WHAT THE TASK ASKS - Scan the material below for "await", then return each line that contains it.

───

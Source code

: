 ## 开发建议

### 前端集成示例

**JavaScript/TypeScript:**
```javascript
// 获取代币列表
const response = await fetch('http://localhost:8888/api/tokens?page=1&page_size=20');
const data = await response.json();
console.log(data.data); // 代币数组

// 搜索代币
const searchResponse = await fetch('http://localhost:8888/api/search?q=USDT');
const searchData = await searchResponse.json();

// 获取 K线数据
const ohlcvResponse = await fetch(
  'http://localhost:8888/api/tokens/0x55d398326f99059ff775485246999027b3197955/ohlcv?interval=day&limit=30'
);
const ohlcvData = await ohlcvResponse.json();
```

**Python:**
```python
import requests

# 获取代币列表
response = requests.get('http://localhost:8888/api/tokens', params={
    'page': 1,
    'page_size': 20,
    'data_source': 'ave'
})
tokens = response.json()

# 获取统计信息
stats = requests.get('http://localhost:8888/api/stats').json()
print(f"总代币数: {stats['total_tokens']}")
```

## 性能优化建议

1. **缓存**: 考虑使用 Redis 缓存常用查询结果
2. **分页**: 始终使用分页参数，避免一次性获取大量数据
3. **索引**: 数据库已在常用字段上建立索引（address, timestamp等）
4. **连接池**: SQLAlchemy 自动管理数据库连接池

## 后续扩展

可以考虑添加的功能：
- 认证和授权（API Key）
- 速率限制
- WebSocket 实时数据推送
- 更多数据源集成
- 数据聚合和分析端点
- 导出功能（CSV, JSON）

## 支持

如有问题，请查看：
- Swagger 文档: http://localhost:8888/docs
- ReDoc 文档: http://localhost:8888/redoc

───

ANSWER AREA -
const response = await fetch('http://localhost:8888/api/tokens?page=1&page_size=20');
const data = await response.json();
const searchResponse = await fetch('http://localhost:8888/api/search?q=USDT');
const searchData = await searchResponse.json();
const ohlcvResponse = await fetch(
const ohlcvData = await ohlcvResponse.json();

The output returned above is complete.